-------- Data for processing
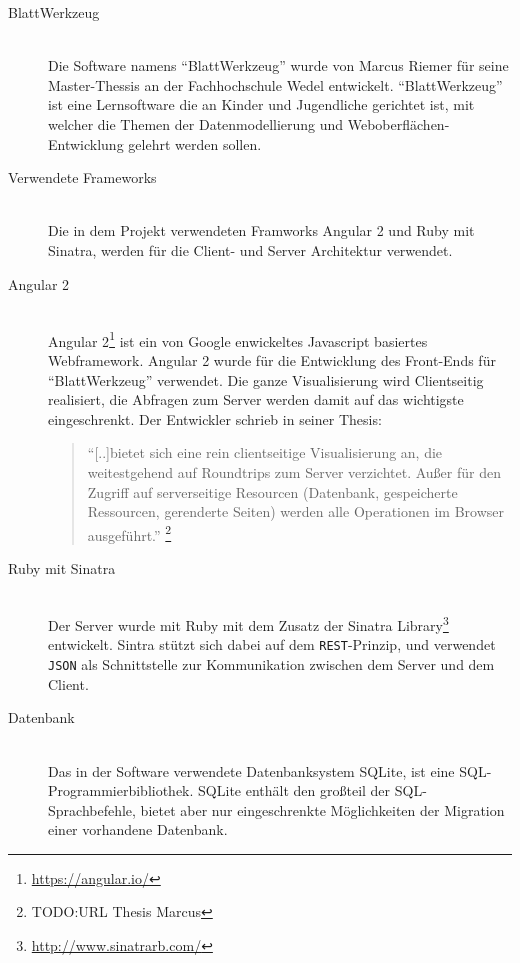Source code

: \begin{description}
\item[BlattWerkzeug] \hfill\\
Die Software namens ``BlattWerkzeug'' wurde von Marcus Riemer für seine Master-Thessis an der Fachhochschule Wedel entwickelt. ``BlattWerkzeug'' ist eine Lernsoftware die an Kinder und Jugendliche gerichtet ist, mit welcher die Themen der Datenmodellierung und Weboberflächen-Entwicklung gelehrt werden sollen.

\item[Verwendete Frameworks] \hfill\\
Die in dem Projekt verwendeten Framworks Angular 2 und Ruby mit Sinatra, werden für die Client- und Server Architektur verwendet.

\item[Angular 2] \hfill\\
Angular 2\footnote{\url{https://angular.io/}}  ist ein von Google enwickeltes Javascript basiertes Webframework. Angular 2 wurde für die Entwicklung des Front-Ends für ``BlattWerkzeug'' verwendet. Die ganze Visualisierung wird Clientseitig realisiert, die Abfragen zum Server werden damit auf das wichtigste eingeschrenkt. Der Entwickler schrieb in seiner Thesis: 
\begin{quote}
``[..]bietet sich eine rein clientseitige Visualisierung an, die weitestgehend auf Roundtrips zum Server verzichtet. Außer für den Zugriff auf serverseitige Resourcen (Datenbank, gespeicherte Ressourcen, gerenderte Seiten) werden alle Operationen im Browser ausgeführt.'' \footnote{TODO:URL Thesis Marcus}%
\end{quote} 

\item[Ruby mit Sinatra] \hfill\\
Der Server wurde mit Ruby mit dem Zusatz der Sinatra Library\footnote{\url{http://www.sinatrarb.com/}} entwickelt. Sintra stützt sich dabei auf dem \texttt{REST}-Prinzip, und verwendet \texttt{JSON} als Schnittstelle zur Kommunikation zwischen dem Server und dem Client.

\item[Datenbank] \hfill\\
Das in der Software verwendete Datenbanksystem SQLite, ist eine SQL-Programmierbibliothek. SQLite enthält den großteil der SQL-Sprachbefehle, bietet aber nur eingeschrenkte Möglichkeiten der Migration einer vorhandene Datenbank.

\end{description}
----------------
-------- Data for processing
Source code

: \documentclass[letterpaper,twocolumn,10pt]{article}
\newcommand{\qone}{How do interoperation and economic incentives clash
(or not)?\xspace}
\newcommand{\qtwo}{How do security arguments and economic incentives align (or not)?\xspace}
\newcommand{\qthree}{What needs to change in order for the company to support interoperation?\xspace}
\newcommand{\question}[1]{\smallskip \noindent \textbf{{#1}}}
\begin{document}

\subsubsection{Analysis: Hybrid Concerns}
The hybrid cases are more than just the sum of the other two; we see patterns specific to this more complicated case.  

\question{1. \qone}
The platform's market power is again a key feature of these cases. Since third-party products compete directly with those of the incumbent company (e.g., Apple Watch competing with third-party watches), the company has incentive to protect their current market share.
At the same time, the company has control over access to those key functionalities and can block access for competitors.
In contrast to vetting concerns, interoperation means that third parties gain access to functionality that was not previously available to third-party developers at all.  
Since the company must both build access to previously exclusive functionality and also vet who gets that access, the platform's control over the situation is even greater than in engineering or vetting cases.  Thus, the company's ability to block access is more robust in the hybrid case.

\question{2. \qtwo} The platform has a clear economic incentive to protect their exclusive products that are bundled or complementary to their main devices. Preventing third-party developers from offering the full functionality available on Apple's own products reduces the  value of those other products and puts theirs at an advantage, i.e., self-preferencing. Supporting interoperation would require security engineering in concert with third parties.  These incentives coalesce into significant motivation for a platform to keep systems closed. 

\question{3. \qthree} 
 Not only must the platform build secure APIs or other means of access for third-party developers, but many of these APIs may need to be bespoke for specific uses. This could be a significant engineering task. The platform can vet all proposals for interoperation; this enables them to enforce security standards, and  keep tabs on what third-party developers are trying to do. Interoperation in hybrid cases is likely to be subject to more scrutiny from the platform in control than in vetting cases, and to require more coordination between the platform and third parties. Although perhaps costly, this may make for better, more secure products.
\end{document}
----------------
-------- Data for processing
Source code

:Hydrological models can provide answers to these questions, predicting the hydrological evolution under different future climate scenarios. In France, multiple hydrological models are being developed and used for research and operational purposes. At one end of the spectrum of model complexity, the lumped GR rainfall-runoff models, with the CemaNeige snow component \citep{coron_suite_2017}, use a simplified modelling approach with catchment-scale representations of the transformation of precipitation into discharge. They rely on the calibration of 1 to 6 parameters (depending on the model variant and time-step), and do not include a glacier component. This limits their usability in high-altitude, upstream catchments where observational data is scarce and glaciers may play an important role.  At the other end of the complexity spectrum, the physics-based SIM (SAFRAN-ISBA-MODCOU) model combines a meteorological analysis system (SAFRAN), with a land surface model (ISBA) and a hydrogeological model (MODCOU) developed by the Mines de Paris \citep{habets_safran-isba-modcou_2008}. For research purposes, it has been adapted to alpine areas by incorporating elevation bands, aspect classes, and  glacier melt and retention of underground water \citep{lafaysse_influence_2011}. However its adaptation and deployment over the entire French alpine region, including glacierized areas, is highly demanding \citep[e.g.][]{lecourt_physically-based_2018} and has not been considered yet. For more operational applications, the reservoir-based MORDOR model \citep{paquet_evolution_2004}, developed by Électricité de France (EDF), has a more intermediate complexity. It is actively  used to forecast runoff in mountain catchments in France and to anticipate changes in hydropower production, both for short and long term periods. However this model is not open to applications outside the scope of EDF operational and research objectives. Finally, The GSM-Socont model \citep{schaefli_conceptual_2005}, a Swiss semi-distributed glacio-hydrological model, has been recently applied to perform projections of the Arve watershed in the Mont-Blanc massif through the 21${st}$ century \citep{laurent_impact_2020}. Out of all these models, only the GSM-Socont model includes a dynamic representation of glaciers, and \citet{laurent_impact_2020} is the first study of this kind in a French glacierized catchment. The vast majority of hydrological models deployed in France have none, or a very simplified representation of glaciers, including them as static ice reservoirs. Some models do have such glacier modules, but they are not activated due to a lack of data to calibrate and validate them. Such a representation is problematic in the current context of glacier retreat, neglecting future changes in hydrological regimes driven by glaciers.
----------------
Exercise aim: Check every line of the records above for the string "hfill". Copy those that hold it.

Exercise output:
\item[BlattWerkzeug] \hfill\\
\item[Verwendete Frameworks] \hfill\\
\item[Angular 2] \hfill\\
\item[Ruby mit Sinatra] \hfill\\
\item[Datenbank] \hfill\\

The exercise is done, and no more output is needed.